CAN YOU ELABORATE ABOUT YOUR BUSINESS CAREER WITH NIKE?

“Our goal is to put a swoosh on every athlete possible. I operate with an unbelievable team of hard workers who are like family to me. Working for a great brand helps me provide access to the sport for many communities.”

WHAT OUTREACH EXPERIENCES WERE THE FONDEST TO YOU?

“To be completely blunt, I wish that I could do more to help more youth lacrosse organizations. 

“When I worked for Brine in 2000, we were involved in MetroLacrosse’s inception with founder Zach Lehman and his team in Charlestown, Mass. It was beautiful watching the program blossom over the years.

“In light of everything that occurred within this past year, I think everyone who has a platform should find methods of giving back to the game that means so much to them.

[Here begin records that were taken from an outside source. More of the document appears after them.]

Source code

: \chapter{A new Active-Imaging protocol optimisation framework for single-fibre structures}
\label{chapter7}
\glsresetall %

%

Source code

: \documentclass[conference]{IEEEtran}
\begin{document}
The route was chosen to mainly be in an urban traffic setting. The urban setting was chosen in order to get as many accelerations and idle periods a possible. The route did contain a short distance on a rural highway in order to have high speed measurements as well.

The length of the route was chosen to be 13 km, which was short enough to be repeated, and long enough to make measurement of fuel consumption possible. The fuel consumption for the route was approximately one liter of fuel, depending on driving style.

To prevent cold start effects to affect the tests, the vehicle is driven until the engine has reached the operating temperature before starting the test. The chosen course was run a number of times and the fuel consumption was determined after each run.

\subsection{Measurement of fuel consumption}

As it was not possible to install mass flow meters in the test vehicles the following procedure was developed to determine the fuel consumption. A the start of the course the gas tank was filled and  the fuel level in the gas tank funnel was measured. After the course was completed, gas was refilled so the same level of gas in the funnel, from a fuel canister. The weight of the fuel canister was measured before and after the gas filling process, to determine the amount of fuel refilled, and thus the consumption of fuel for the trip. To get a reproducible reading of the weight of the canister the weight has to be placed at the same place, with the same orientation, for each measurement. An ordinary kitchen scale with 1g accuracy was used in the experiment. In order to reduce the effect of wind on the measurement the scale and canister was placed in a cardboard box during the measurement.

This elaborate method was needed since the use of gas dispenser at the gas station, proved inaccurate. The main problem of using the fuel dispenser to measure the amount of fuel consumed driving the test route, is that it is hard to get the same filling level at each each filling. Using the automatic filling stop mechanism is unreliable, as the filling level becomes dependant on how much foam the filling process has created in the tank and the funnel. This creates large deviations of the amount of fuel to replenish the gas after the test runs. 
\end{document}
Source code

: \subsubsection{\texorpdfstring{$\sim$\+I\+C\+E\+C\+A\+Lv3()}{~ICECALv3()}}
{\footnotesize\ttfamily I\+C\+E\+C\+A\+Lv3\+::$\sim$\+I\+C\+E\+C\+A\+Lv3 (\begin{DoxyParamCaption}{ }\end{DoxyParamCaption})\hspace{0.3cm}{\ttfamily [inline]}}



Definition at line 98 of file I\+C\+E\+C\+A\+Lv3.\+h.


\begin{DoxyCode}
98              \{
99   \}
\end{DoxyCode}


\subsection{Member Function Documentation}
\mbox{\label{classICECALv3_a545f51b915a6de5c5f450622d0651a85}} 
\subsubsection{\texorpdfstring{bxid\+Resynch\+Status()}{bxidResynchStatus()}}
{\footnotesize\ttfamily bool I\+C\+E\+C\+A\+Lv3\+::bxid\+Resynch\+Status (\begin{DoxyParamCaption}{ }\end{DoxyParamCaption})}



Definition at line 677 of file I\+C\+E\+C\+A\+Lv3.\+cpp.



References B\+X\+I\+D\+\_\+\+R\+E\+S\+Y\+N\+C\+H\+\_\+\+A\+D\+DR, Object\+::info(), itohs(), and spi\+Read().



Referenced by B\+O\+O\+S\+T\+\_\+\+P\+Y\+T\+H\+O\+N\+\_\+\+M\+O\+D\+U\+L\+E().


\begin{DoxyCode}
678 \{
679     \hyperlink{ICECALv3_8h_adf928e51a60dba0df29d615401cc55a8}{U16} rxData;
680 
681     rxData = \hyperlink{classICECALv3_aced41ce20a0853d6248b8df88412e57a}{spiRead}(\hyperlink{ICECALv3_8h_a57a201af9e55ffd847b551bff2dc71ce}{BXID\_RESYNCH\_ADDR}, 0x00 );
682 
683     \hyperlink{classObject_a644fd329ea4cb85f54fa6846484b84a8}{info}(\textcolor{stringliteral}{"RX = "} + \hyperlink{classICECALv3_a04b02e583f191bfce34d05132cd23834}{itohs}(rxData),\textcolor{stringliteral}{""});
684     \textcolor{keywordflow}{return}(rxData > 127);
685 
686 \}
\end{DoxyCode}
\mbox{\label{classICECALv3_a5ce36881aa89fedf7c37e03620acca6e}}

“The biggest obstacle of lacrosse is the cost of equipment and other essential items. Our focus was to find ways to help our partners make the sport cost inclusive for financially disadvantaged communities.”

WHY IS IT SO IMPERATIVE TO GIVE BACK TO THE SPORT?

“You want to see the sport continue growing and see opportunities for Black lacrosse players of all genders. When I first started playing, I was told that lacrosse wasn’t a sport for us.

“We must continue to break down barriers and provide access to communities by any means necessary. While I’m still here on this Earth, I want to do whatever I can for lacrosse.

“Lacrosse has done so much for me personally. I want to help pave the way for future Black All-Americans.”